Can Wii achieve the same level of Xbox's Doom3?

Btw guys you might be interested in this for context:

Linked interview with Vicarious Visions said:
GP: On the PC, Doom 3 is going to be something of a resource monster. When it was first proposed as an Xbox game was there any concern about getting it to run on a console?

KB: John Carmack made some really good decisions in architecting the engine for scalability. We knew that PS2 and Gamecube were out of the question due to particular graphics requirements (global illumination, normal mapping, shadow volumes etc.), but we knew Xbox had a shot. The key concerns were memory and performance. With only 64MB RAM on the Xbox and a 733Mhz processor, we knew it would be quite challenging ?- but not impossible. The team here was really excited to be working on this project -? a chance to work on Doom! -? so we were definitely going to take it on and prove that a great Xbox version could be made. Now, after many months of development, I think it?s safe to say that players will be stunned when they see the type of graphics fidelity that Doom 3 is able to present on the Xbox.

VV ported D3 to the xbox, JK2 to the gamecube, etc.
 
Statix said:
As I said before, it might go beyond simply specs in this situation.
Like blast processing?
Are there any known examples of this? All I'm aware of are relative comparisons between XBox and PS2 where the two do exactly as you'd expect from respective spec (latter beating the former easily).

The Gamecube, and so far the Wii, has had zero games in total.
As I've noted, to my knowledge at least Spiderman2 did this (and that's outdoors, which is pretty much worst case scenario for volume usage). But I know little about rest of GC library - are you actually basing this off anything other then PR releases touting high-profile titles?
 
Like blast processing?
Like the "back door hacks" and "hidden instructions" and "custom shaders" unique to the Xbox's GPU that Vicarious Visions was referring to. I don't know much about the Xbox's hardware, or the GC. But I do know that there are some things unique about the videocard used in the Xbox, such as extra vertex units, and the aforementioned hidden instructions/optimizations, that improved performance majorly, especially in later games in the Xbox's lifespan. It also has programmable shaders that (I think) ultimately has some bearing on the system's ability to render dynamic light and shadows as compared to the Gamecube.

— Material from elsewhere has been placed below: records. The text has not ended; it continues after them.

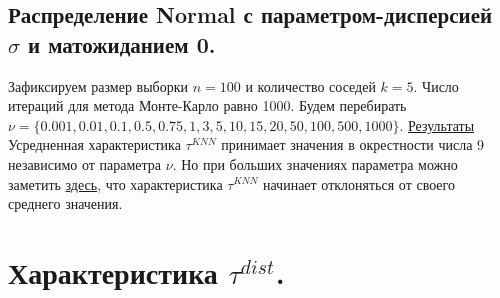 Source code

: \documentclass{report}
\begin{document}
\subsection{Распределение Normal с параметром-дисперсией $\sigma$ и матожиданием 0.}
Зафиксируем размер выборки $n = 100$ и количество соседей $k = 5$. Число итераций для метода Монте-Карло равно 1000.
\newline
\newline
Будем перебирать $\nu = \{0.001, 0.01, 0.1, 0.5, 0.75, 1, 3, 5, 10, 15, 20, 50, 100, 500, 1000\}$.
\newline
\newline
\href{https://github.com/misshimichka/dm-random-graphs/blob/dmitrii/report/report/fix_construct_norm_max_deg_knn.png}{Результаты}
\newline
\newline
Усредненная характеристика $\tau^{KNN}$ принимает значения в окрестности числа 9 независимо от параметра $\nu$. Но при больших значениях параметра можно заметить \href{https://github.com/misshimichka/dm-random-graphs/blob/dmitrii/report/report/fix_construct_norm_sigma2avg_max_deg_knn.png}{здесь}, что характеристика $\tau^{KNN}$ начинает отклоняться от своего среднего значения.

\section{Характеристика $\tau^{dist}$.}
\end{document}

As I've noted, to my knowledge at least Spiderman2 did this (and that's outdoors, which is pretty much worst case scenario for volume usage).
But even in that game, notice in the screens, that only Spider-Man casts such a shadow; not the environment, the buildings, or even other character models or objects. They're probably not even using shadow volumes at all, but simply some extra gray-colored polygons mirroring Spidey's model in order to "fake" a shadow being cast. Even Quake 2 and some N64 games used this method for character shadows.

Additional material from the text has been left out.